**Background:**

ORIE 4741 uses peer grading to determine scores on final projects. Each project has an underlying quality; some are good, some less good. Some students are fair graders, and report the project quality as their grade. Some are easy graders, and report a higher grade. Some are harsh graders, and report a lower grade.
As a result, some students fear that peer grading is unfair: why should their grade suffer simply through the random chance of a harsh reviewer?

An ideal solution might be to have every student grade every project. 
However, this solution is rarely popular with reviewers.
Instead, in this homework problem, we will explore whether we can predict the ratings 
that all other reviewers *would have* given had they reviewed all projects. 
We will try this technique both on a synthetic data and on the real peer-review rating scores for ORIE4741 projects in 2017.

Formally, let's define our problem. 
There are $d$ students enrolled in ORIE 4741 who have formed $n$ project groups.
Each student is responsible for grading $p$ projects. 
(In our class, $p$=2.)
We'll collect the grades into a grade matrix $A \in \mathbb{R}^{n \times d}$: 
$A_{ij}$ will represent the grade that student $j$ would assign to project $i$.

Of course, we cannot assign each student to grade every project. Instead, we make peer review assignments $\Omega = \{(i_1, j_1), \ldots, \}$. Here, $(i,j) \in \Omega$ if student $j$ is assigned to grade project $i$. 

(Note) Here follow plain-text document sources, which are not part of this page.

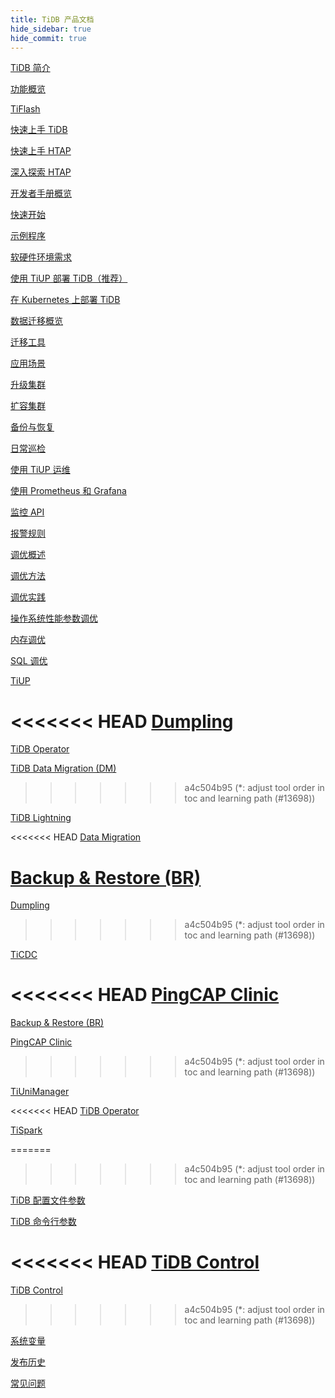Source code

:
 ```yaml
---
title: TiDB 产品文档
hide_sidebar: true
hide_commit: true
---
```


<LearningPathContainer platform="tidb" title="TiDB" subTitle="TiDB 是 PingCAP 公司自主设计、研发的开源分布式关系型数据库。您可以在这里查看概念介绍、操作指南、应用开发、参考等产品文档。">

<LearningPath label="了解" icon="cloud1">

[TiDB 简介](https://docs.pingcap.com/zh/tidb/v7.0/overview)

[功能概览](https://docs.pingcap.com/zh/tidb/v7.0/basic-features)

[TiFlash](https://docs.pingcap.com/zh/tidb/v7.0/tiflash-overview)

</LearningPath>

<LearningPath label="试用" icon="cloud5">

[快速上手 TiDB](https://docs.pingcap.com/zh/tidb/v7.0/quick-start-with-tidb)

[快速上手 HTAP](https://docs.pingcap.com/zh/tidb/v7.0/quick-start-with-htap)

[深入探索 HTAP](https://docs.pingcap.com/zh/tidb/v7.0/explore-htap)

</LearningPath>

<LearningPath label="开发" icon="doc8">

[开发者手册概览](https://docs.pingcap.com/zh/tidb/v7.0/dev-guide-overview)

[快速开始](https://docs.pingcap.com/zh/tidb/v7.0/dev-guide-build-cluster-in-cloud)

[示例程序](https://docs.pingcap.com/zh/tidb/v7.0/dev-guide-sample-application-spring-boot)

</LearningPath>

<LearningPath label="部署" icon="deploy">

[软硬件环境需求](https://docs.pingcap.com/zh/tidb/v7.0/hardware-and-software-requirements)

[使用 TiUP 部署 TiDB（推荐）](https://docs.pingcap.com/zh/tidb/v7.0/production-deployment-using-tiup)

[在 Kubernetes 上部署 TiDB](https://docs.pingcap.com/zh/tidb/v7.0/tidb-in-kubernetes)

</LearningPath>

<LearningPath label="迁移" icon="cloud3">

[数据迁移概览](https://docs.pingcap.com/zh/tidb/v7.0/migration-overview)

[迁移工具](https://docs.pingcap.com/zh/tidb/v7.0/migration-tools)

[应用场景](https://docs.pingcap.com/zh/tidb/v7.0/migrate-aurora-to-tidb)

</LearningPath>

<LearningPath label="运维" icon="maintain">

[升级集群](https://docs.pingcap.com/zh/tidb/v7.0/upgrade-tidb-using-tiup)

[扩容集群](https://docs.pingcap.com/zh/tidb/v7.0/scale-tidb-using-tiup)

[备份与恢复](https://docs.pingcap.com/zh/tidb/v7.0/backup-and-restore-overview)

[日常巡检](https://docs.pingcap.com/zh/tidb/v7.0/daily-check)

[使用 TiUP 运维](https://docs.pingcap.com/zh/tidb/v7.0/maintain-tidb-using-tiup)

</LearningPath>

<LearningPath label="监控" icon="cloud6">

[使用 Prometheus 和 Grafana](https://docs.pingcap.com/zh/tidb/v7.0/tidb-monitoring-framework)

[监控 API](https://docs.pingcap.com/zh/tidb/v7.0/tidb-monitoring-api)

[报警规则](https://docs.pingcap.com/zh/tidb/v7.0/alert-rules)

</LearningPath>

<LearningPath label="调优" icon="tidb-cloud-tune">

[调优概述](https://docs.pingcap.com/zh/tidb/v7.0/performance-tuning-overview)

[调优方法](https://docs.pingcap.com/zh/tidb/v7.0/performance-tuning-methods)

[调优实践](https://docs.pingcap.com/zh/tidb/v7.0/performance-tuning-practices)

[操作系统性能参数调优](https://docs.pingcap.com/zh/tidb/v7.0/tune-operating-system)

[内存调优](https://docs.pingcap.com/zh/tidb/v7.0/configure-memory-usage)

[SQL 调优](https://docs.pingcap.com/zh/tidb/v7.0/sql-tuning-overview)

</LearningPath>

<LearningPath label="工具" icon="doc7">

[TiUP](https://docs.pingcap.com/zh/tidb/v7.0/tiup-overview)

<<<<<<< HEAD
[Dumpling](https://docs.pingcap.com/zh/tidb/v7.0/dumpling-overview)
=======
[TiDB Operator](https://docs.pingcap.com/zh/tidb/dev/tidb-operator-overview)

[TiDB Data Migration (DM)](https://docs.pingcap.com/zh/tidb/dev/dm-overview)
>>>>>>> a4c504b95 (*: adjust tool order in toc and learning path (#13698))

[TiDB Lightning](https://docs.pingcap.com/zh/tidb/v7.0/tidb-lightning-overview)

<<<<<<< HEAD
[Data Migration](https://docs.pingcap.com/zh/tidb/v7.0/dm-overview)

[Backup & Restore (BR)](https://docs.pingcap.com/zh/tidb/v7.0/backup-and-restore-overview)
=======
[Dumpling](https://docs.pingcap.com/zh/tidb/dev/dumpling-overview)
>>>>>>> a4c504b95 (*: adjust tool order in toc and learning path (#13698))

[TiCDC](https://docs.pingcap.com/zh/tidb/v7.0/ticdc-overview)

<<<<<<< HEAD
[PingCAP Clinic](https://docs.pingcap.com/zh/tidb/v7.0/clinic-introduction)
=======
[Backup & Restore (BR)](https://docs.pingcap.com/zh/tidb/dev/backup-and-restore-overview)

[PingCAP Clinic](https://docs.pingcap.com/zh/tidb/dev/clinic-introduction)
>>>>>>> a4c504b95 (*: adjust tool order in toc and learning path (#13698))

[TiUniManager](https://docs.pingcap.com/zh/tidb/v7.0/tiunimanager-overview)

<<<<<<< HEAD
[TiDB Operator](https://docs.pingcap.com/zh/tidb/v7.0/tidb-operator-overview)

[TiSpark](https://docs.pingcap.com/zh/tidb/v7.0/tispark-overview)

=======
>>>>>>> a4c504b95 (*: adjust tool order in toc and learning path (#13698))
</LearningPath>

<LearningPath label="参考" icon="cloud-dev">

[TiDB 配置文件参数](https://docs.pingcap.com/zh/tidb/v7.0/tidb-configuration-file)

[TiDB 命令行参数](https://docs.pingcap.com/zh/tidb/v7.0/command-line-flags-for-tidb-configuration)

<<<<<<< HEAD
[TiDB Control](https://docs.pingcap.com/zh/tidb/v7.0/tidb-control)
=======
[TiDB Control](https://docs.pingcap.com/zh/tidb/dev/tidb-control)
>>>>>>> a4c504b95 (*: adjust tool order in toc and learning path (#13698))

[系统变量](https://docs.pingcap.com/zh/tidb/v7.0/system-variables)

[发布历史](https://docs.pingcap.com/zh/tidb/v7.0/release-notes)

[常见问题](https://docs.pingcap.com/zh/tidb/v7.0/faq-overview)

</LearningPath>

</LearningPathContainer>
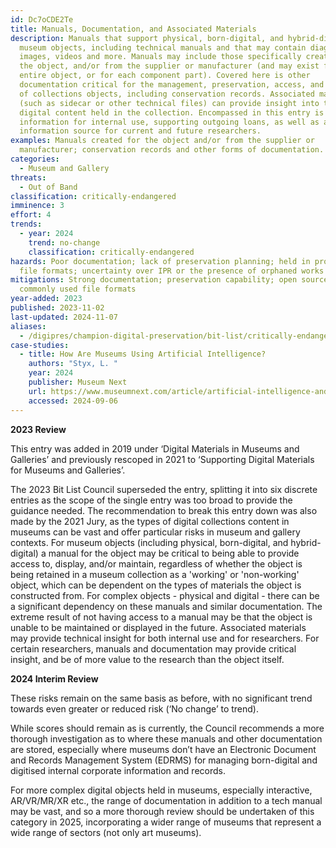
 ```yaml
---
id: Dc7oCDE2Te
title: Manuals, Documentation, and Associated Materials
description: Manuals that support physical, born-digital, and hybrid-digital
  museum objects, including technical manuals and that may contain diagrams,
  images, videos and more. Manuals may include those specifically created for
  the object, and/or from the supplier or manufacturer (and may exist for the
  entire object, or for each component part). Covered here is other
  documentation critical for the management, preservation, access, and display
  of collections objects, including conservation records. Associated materials
  (such as sidecar or other technical files) can provide insight into the
  digital content held in the collection. Encompassed in this entry is both
  information for internal use, supporting outgoing loans, as well as an
  information source for current and future researchers.
examples: Manuals created for the object and/or from the supplier or
  manufacturer; conservation records and other forms of documentation.
categories:
  - Museum and Gallery
threats:
  - Out of Band
classification: critically-endangered
imminence: 3
effort: 4
trends:
  - year: 2024
    trend: no-change
    classification: critically-endangered
hazards: Poor documentation; lack of preservation planning; held in proprietary
  file formats; uncertainty over IPR or the presence of orphaned works
mitigations: Strong documentation; preservation capability; open source or
  commonly used file formats
year-added: 2023
published: 2023-11-02
last-updated: 2024-11-07
aliases:
  - /digipres/champion-digital-preservation/bit-list/critically-endangered/bitlist-manuals-docs-associated-materials
case-studies:
  - title: How Are Museums Using Artificial Intelligence?
    authors: "Styx, L. "
    year: 2024
    publisher: Museum Next
    url: https://www.museumnext.com/article/artificial-intelligence-and-the-future-of-museums/
    accessed: 2024-09-06
---
```

**2023 Review**

This entry was added in 2019 under ‘Digital Materials in Museums and Galleries’ and previously rescoped in 2021 to ‘Supporting Digital Materials for Museums and Galleries’.

The 2023 Bit List Council superseded the entry, splitting it into six discrete entries as the scope of the single entry was too broad to provide the guidance needed. The recommendation to break this entry down was also made by the 2021 Jury, as the types of digital collections content in museums can be vast and offer particular risks in museum and gallery contexts. For museum objects (including physical, born-digital, and hybrid-digital) a manual for the object may be critical to being able to provide access to, display, and/or maintain, regardless of whether the object is being retained in a museum collection as a 'working' or 'non-working' object, which can be dependent on the types of materials the object is constructed from. For complex objects - physical and digital - there can be a significant dependency on these manuals and similar documentation. The extreme result of not having access to a manual may be that the object is unable to be maintained or displayed in the future. Associated materials may provide technical insight for both internal use and for researchers. For certain researchers, manuals and documentation may provide critical insight, and be of more value to the research than the object itself.

**2024 Interim Review**

These risks remain on the same basis as before, with no significant trend towards even greater or reduced risk (‘No change’ to trend).

While scores should remain as is currently, the Council recommends a more thorough investigation as to where these manuals and other documentation are stored, especially where museums don’t have an Electronic Document and Records Management System (EDRMS) for managing born-digital and digitised internal corporate information and records.

For more complex digital objects held in museums, especially interactive, AR/VR/MR/XR etc., the range of documentation in addition to a tech manual may be vast, and so a more thorough review should be undertaken of this category in 2025, incorporating a wider range of museums that represent a wide range of sectors (not only art museums).
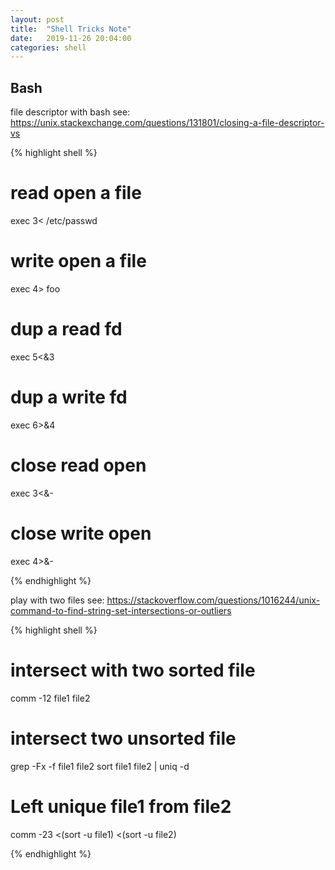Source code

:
 ```yaml
---
layout: post
title:  "Shell Tricks Note"
date:   2019-11-26 20:04:00
categories: shell
---
```


## Bash

file descriptor with bash
see: https://unix.stackexchange.com/questions/131801/closing-a-file-descriptor-vs

{% highlight shell %}
# read open a file
exec 3< /etc/passwd

# write open a file
exec 4> foo

# dup a read fd
exec 5<&3

# dup a write fd
exec 6>&4

# close read open
exec 3<&-

# close write open
exec 4>&-

{% endhighlight %}

play with two files
see: https://stackoverflow.com/questions/1016244/unix-command-to-find-string-set-intersections-or-outliers

{% highlight shell %}
# intersect with two sorted file
comm -12 file1 file2

# intersect two unsorted file
grep -Fx -f file1 file2
sort file1 file2 | uniq -d

# Left unique file1 from file2
comm -23 <(sort -u file1) <(sort -u file2)

{% endhighlight %}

Unfortunately, this means that some projects are assigned harder graders than other projects. Our goal is to find a fair way to compute a project's final grade. We consider two methods:

1.  *Averaging.* The grade $g_i$ for project $i$ is the average of the grades given by peer reviewers:

    $$g^\text{avg}_i = \frac 1 p \sum_{j: (i,j) \in \Omega} A_{ij}$$

2.  *Matrix completion.* We fit a low rank model to the grade matrix and use it to compute an estimate $\hat A$ of the grade matrix. We will try a few different losses $\ell$ and regularizers $r$ to see which work best.
<!--    To be more concrete, let's suppose that we find $\hat A$ by fitting a rank $k$ model. We will use Huber loss, for robustness against outlier grades, and nonnegative regularization, since both student grading toughness and project quality are nonnegative. -->
    $$\text{minimize} \quad \sum_{(i,j) \in \Omega} \ell(A_{ij} - (X^T Y)_{ij}) + r(X) + r(Y), $$
    where $X \in \mathbb{R}^{k \times n}$ and $Y \in \mathbb{R}^{k \times d}$. 
    
    We will then compute our estimate $\hat A$ as 
    $$ \hat A = X^T Y. $$
    In other words, $\hat A$ is the rank-$k$ matrix that matches the observations best in the sense of the losses $\ell$ and regularizers $r$ we picked.
    
    We compute the grade $g_i$ for project $i$ as the average of these estimated grades:

    $$g^\text{mc}_i = \frac 1 n \sum_{j=1}^n \hat A_{ij}$$

In this problem, we will consider which of these two grading schemes, averaging or matrix completion, is better.

In [None]:
using LowRankModels, Random, LinearAlgebra, Plots, Statistics, CSV

Note: Throughout the notebook, we will be using random seeds for reproducibility. Do not remove the corresponding commands.

## (a) Synthetic data

We first take a look at a demo. We generate a synthetic dataset that contains ratings with integer values 1-5. 1 is lowest and 5 is highest. The rows are aligned by projects; the columns are aligned by reviewers.

In [None]:
# rows are papers, columns are reviewers
Random.seed!(1)  # seed random seed, for reproducibility

# problem dimensions
n,d = 100,200    # n projects, d reviewers

# observed entries
Ω = findall(rand(n,d) .< .1)  # Ω is a matrix with the same shape as our 10% of entries are observed. 

# latent parameters 
θ = rand(n)      # quality of paper 
a = rand(d)      # coefficient of reviewer
b = rand(d)      # offset of reviewer

# data matrix
A = θ * a' .+ b'

a = vec(A)
t = [quantile(a,.22), quantile(a,.31), quantile(a,.53), quantile(a,.88)] # thresholds

# generate ratings matrix
R = ones(Int, n, d)
for ti in t
    R += A .> ti
end

In [None]:
# We can plot histogram of scores
histogram(vec(R))

In [None]:
# compute observed average scores on all projects
observed_average_score = []
for i=1:n
    append!(observed_average_score, mean(R[filter(t -> t[1] == i, Ω)]))
end

In [None]:
# compute true average scores on all projects
true_average_score = mean(R, dims=2);

Next, we take a look at different matrix completion scenarios.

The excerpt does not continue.